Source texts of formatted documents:
[Start of Attachment]

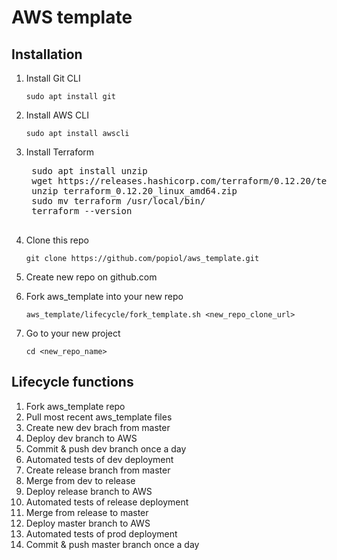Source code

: # AWS template

## Installation

1. Install Git CLI
    
    `sudo apt install git`
    
1. Install AWS CLI
  
    `sudo apt install awscli`
  
1. Install Terraform
  
    <pre>
    sudo apt install unzip
    wget https://releases.hashicorp.com/terraform/0.12.20/terraform_0.12.20_linux_amd64.zip
    unzip terraform_0.12.20_linux_amd64.zip
    sudo mv terraform /usr/local/bin/
    terraform --version
    </pre>

1. Clone this repo
  
    `git clone https://github.com/popiol/aws_template.git`
  
1. Create new repo on github.com
  
1. Fork aws_template into your new repo
  
    `aws_template/lifecycle/fork_template.sh <new_repo_clone_url>`
  
1. Go to your new project 
  
    `cd <new_repo_name>`
  
## Lifecycle functions

1. Fork aws_template repo
1. Pull most recent aws_template files
1. Create new dev brach from master
1. Deploy dev branch to AWS
1. Commit & push dev branch once a day
1. Automated tests of dev deployment
1. Create release branch from master
1. Merge from dev to release
1. Deploy release branch to AWS
1. Automated tests of release deployment
1. Merge from release to master
1. Deploy master branch to AWS
1. Automated tests of prod deployment
1. Commit & push master branch once a day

[End of Attachment]

WHAT IS NEEDED:
Among the entries above, locate the lines containing "terraform --version" and "1. Fork aws_template into your new repo", and transcribe exactly those two lines and all lines between.

THE ANSWER:
    terraform --version
    </pre>

1. Clone this repo
  
    `git clone https://github.com/popiol/aws_template.git`
  
1. Create new repo on github.com
  
1. Fork aws_template into your new repo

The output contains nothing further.